What is Centrifugal Force in a Rotating Frame?Centrifugal force is a type of fictitious force that only exists in a rotating reference frame. It is the outward force generated by rotating objects, such as a spinning top, a merry-go-round, or a car rounding a corner.
As an object rotates, the centrifugal force pulls away from the central axis of rotation and results in an acceleration of the object as it moves outward. This outward force can be felt by passengers in an accelerating car and is often referred to as “cornering force”.
Why is Centrifugal Force in a Rotating Frame Called a “Fictitious Force”?Centrifugal force is referred to as a “fictitious force” because it does not exist in an inertial reference frame. That is, it does not exist in a frame that is not rotating or accelerating.
In an inertial reference frame, the objects in its environment are not subject to any force; thus, no centrifugal force can exist. In a rotating or accelerating frame, however, the centrifugal force is real and can be felt.
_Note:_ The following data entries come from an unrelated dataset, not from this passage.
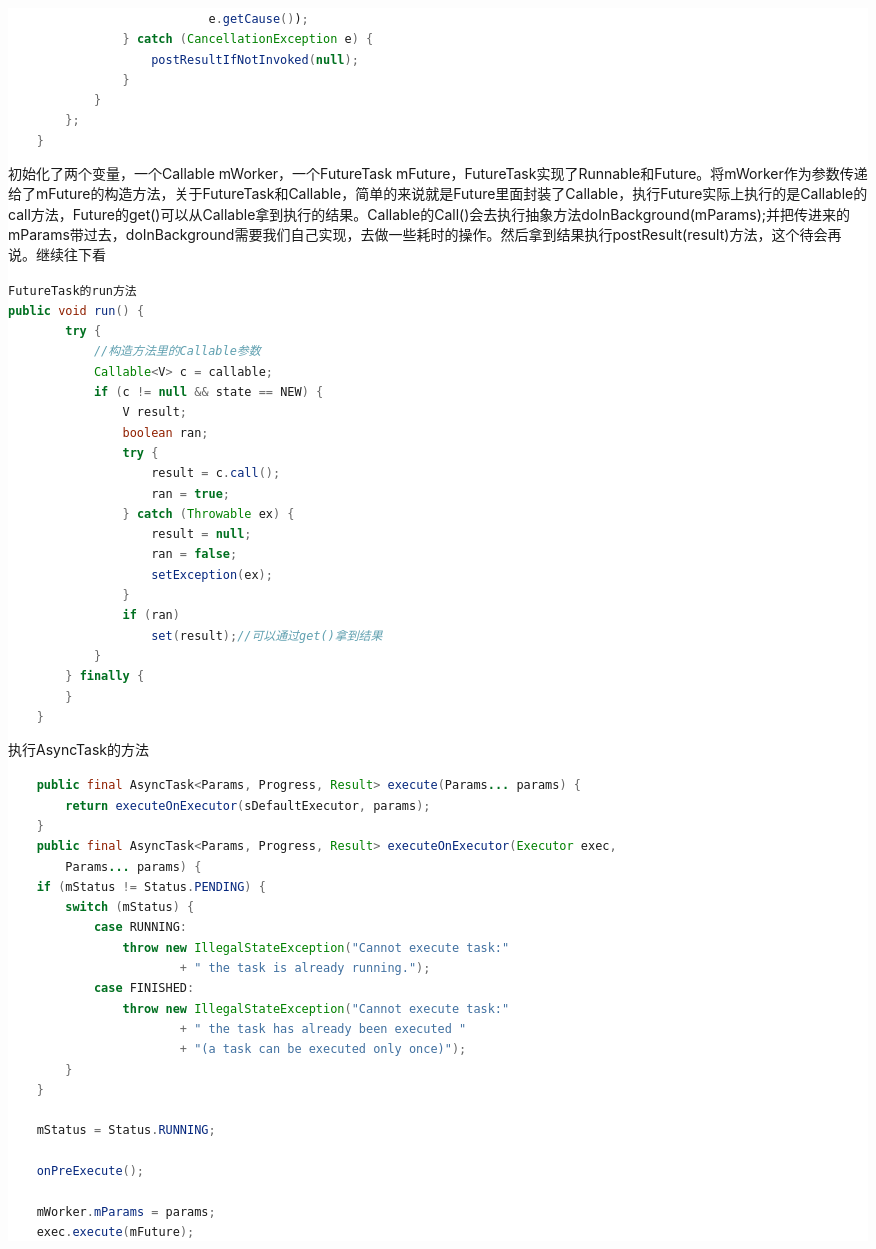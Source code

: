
 ```java
                            e.getCause());
                } catch (CancellationException e) {
                    postResultIfNotInvoked(null);
                }
            }
        };
    }
```

初始化了两个变量，一个Callable mWorker，一个FutureTask mFuture，FutureTask实现了Runnable和Future。将mWorker作为参数传递给了mFuture的构造方法，关于FutureTask和Callable，简单的来说就是Future里面封装了Callable，执行Future实际上执行的是Callable的call方法，Future的get()可以从Callable拿到执行的结果。Callable的Call()会去执行抽象方法doInBackground(mParams);并把传进来的mParams带过去，doInBackground需要我们自己实现，去做一些耗时的操作。然后拿到结果执行postResult(result)方法，这个待会再说。继续往下看

```java
FutureTask的run方法
public void run() {
        try {
            //构造方法里的Callable参数
            Callable<V> c = callable;
            if (c != null && state == NEW) {
                V result;
                boolean ran;
                try {
                    result = c.call();
                    ran = true;
                } catch (Throwable ex) {
                    result = null;
                    ran = false;
                    setException(ex);
                }
                if (ran)
                    set(result);//可以通过get()拿到结果
            }
        } finally {
        }
    }
```

执行AsyncTask的方法

```java
    public final AsyncTask<Params, Progress, Result> execute(Params... params) {
        return executeOnExecutor(sDefaultExecutor, params);
    }
    public final AsyncTask<Params, Progress, Result> executeOnExecutor(Executor exec,
        Params... params) {
    if (mStatus != Status.PENDING) {
        switch (mStatus) {
            case RUNNING:
                throw new IllegalStateException("Cannot execute task:"
                        + " the task is already running.");
            case FINISHED:
                throw new IllegalStateException("Cannot execute task:"
                        + " the task has already been executed "
                        + "(a task can be executed only once)");
        }
    }

    mStatus = Status.RUNNING;

    onPreExecute();

    mWorker.mParams = params;
    exec.execute(mFuture);
```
This outwardly directed force is generated by the centrifugal acceleration of objects in the reference frame, and is caused by the curvature of the rotating or accelerating motion. The curvature of the motion results in an outward pull of the object, resulting in the acceleration that can be felt in the form of centrifugal force.
Examples of Experiencing Centrifugal ForceOne example of experiencing centrifugal force is riding in a car that is taking a sharp turn. As the car makes the turn, its frame of reference (or the frame in which the car is rotating) is accelerating, resulting in a pull towards the far side of the turn. Since centrifugal force is directly proportional to this acceleration, the car and its passengers will experience the pull of a centrifugal force that increases as the cornering force increases.
Another example of this phenomenon is the experience of a roller coaster ride. As the coaster car navigates the curved tracks, passengers feel the force of centrifugal acceleration pushing them into the side of the car and away from the central axis of the turn. As the passenger moves along the curved track of the roller coaster, the force of centrifugal acceleration increases, and thus the feeling of the acceleration increases.